### Task to complete
Using the entries that follow, report how many lines contain the word "Hello". Only the number is wanted.

Saved data entries:
+++++

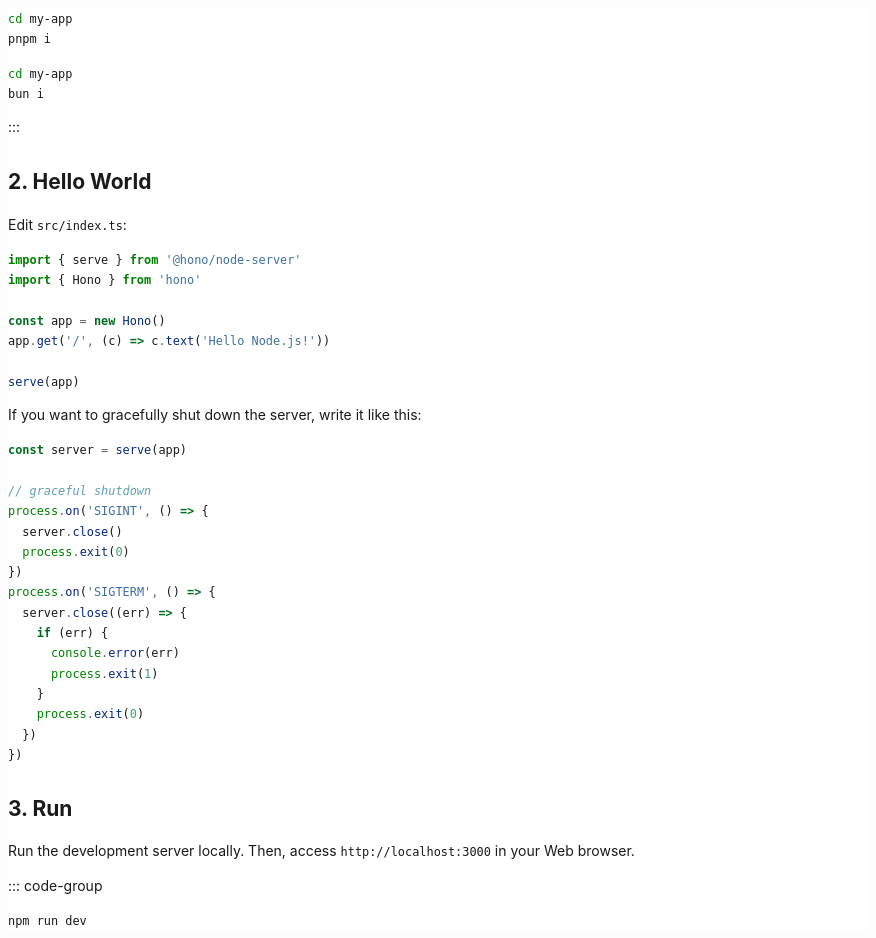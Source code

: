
 ```sh [pnpm]
cd my-app
pnpm i
```

```sh [bun]
cd my-app
bun i
```

:::

## 2. Hello World

Edit `src/index.ts`:

```ts
import { serve } from '@hono/node-server'
import { Hono } from 'hono'

const app = new Hono()
app.get('/', (c) => c.text('Hello Node.js!'))

serve(app)
```

If you want to gracefully shut down the server, write it like this:

```ts
const server = serve(app)

// graceful shutdown
process.on('SIGINT', () => {
  server.close()
  process.exit(0)
})
process.on('SIGTERM', () => {
  server.close((err) => {
    if (err) {
      console.error(err)
      process.exit(1)
    }
    process.exit(0)
  })
})
```

## 3. Run

Run the development server locally. Then, access `http://localhost:3000` in your Web browser.

::: code-group

```sh [npm]
npm run dev
```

+++++

### Response to the task
2